# The problem
What is needed is an exact copy of the line where "违背安全原则异常：SecturityException" appears plus every later line in the material.

# Record set
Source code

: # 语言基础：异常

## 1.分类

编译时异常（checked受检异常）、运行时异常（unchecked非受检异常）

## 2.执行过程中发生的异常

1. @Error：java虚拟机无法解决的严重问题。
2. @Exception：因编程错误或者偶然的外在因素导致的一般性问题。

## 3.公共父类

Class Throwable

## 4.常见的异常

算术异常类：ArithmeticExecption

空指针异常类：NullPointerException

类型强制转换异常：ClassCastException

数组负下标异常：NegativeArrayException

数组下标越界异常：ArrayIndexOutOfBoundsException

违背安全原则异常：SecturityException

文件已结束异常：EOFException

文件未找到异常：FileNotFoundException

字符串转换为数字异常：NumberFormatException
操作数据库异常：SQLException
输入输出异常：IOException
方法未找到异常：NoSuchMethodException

# Reply to the exercise
违背安全原则异常：SecturityException

文件已结束异常：EOFException

文件未找到异常：FileNotFoundException

字符串转换为数字异常：NumberFormatException
操作数据库异常：SQLException
输入输出异常：IOException
方法未找到异常：NoSuchMethodException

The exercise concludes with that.